• [ABOUT THIS EXERCISE]:
The lines of the records that include "presets" should all be copied.
** Opening LISTED RECORDS block **
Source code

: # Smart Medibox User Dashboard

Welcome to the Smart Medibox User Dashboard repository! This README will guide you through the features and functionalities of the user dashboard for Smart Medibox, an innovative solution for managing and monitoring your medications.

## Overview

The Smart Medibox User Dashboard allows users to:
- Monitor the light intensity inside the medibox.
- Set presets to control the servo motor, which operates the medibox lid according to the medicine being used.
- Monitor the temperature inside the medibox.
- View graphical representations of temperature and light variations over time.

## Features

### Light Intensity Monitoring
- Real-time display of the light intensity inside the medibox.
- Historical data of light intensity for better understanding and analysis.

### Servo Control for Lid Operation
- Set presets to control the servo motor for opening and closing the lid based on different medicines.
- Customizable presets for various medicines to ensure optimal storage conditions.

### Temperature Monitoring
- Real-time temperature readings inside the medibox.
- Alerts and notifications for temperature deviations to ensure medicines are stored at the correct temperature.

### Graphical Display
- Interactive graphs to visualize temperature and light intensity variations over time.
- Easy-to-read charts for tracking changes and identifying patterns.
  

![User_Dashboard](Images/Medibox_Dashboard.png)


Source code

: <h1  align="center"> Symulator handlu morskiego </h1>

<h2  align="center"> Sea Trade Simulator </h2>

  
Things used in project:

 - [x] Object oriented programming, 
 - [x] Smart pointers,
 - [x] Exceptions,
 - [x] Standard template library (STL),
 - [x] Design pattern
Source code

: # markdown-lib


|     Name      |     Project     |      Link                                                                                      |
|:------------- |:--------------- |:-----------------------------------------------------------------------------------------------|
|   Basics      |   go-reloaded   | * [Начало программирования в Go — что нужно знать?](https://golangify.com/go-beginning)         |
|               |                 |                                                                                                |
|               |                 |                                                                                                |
** Closing LISTED RECORDS block **
** Opening LISTED RECORDS block **
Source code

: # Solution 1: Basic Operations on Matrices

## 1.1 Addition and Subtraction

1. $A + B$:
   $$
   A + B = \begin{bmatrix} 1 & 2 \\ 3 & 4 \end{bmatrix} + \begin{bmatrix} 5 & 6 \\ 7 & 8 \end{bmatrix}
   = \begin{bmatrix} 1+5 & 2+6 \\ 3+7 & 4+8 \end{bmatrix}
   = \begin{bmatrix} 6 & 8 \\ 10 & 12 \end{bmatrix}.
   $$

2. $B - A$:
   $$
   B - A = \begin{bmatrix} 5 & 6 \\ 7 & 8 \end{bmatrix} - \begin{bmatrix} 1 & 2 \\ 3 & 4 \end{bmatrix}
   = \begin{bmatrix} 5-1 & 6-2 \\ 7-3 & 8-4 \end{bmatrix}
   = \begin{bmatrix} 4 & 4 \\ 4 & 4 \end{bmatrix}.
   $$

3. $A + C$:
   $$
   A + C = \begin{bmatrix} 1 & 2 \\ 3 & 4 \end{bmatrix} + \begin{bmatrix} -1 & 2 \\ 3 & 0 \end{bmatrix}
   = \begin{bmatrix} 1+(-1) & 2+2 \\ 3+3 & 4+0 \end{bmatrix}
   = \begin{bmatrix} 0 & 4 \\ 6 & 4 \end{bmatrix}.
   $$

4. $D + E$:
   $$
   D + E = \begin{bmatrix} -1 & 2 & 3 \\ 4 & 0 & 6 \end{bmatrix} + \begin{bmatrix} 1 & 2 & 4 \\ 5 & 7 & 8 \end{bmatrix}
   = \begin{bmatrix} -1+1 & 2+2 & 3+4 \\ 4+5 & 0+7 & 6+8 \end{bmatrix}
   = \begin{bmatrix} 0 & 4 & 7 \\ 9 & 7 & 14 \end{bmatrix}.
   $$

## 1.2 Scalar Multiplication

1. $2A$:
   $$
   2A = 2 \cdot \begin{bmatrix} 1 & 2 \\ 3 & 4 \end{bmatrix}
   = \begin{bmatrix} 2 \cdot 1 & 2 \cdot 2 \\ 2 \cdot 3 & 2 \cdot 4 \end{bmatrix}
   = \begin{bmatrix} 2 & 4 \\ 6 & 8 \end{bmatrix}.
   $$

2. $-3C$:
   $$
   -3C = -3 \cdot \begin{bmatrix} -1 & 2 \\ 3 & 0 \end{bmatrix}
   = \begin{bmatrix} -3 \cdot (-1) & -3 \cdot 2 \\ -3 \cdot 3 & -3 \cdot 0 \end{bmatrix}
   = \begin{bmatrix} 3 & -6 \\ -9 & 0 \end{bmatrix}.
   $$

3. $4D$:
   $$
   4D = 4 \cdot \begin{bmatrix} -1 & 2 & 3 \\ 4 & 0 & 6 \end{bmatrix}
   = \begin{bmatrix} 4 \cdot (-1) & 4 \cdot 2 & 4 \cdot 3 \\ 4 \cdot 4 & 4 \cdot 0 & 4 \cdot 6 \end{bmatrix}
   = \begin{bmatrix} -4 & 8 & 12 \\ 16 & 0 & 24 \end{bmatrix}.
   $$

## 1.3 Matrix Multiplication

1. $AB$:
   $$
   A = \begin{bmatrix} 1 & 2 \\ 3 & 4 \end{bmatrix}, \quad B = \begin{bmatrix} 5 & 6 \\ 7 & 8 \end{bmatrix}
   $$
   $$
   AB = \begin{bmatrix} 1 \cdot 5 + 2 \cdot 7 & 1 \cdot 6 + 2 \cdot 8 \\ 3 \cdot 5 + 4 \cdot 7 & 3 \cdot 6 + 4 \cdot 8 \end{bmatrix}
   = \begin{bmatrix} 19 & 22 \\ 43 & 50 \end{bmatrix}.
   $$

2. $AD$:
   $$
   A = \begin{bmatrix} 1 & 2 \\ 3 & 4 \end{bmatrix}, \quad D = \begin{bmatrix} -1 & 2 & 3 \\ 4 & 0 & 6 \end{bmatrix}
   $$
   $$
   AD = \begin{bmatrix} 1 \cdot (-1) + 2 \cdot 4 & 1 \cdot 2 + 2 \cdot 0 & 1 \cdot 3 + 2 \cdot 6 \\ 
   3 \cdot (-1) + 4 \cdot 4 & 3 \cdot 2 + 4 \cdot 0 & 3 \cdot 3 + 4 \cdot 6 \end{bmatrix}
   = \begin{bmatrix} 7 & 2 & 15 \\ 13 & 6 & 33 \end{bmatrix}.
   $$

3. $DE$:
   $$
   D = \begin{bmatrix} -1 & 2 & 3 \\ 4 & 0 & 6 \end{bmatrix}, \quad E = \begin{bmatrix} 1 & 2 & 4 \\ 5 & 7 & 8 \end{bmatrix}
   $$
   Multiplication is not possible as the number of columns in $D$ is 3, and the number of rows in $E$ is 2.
** Closing LISTED RECORDS block **
• [EXERCISE SOLUTION]:
- Set presets to control the servo motor, which operates the medibox lid according to the medicine being used.
- Set presets to control the servo motor for opening and closing the lid based on different medicines.
- Customizable presets for various medicines to ensure optimal storage conditions.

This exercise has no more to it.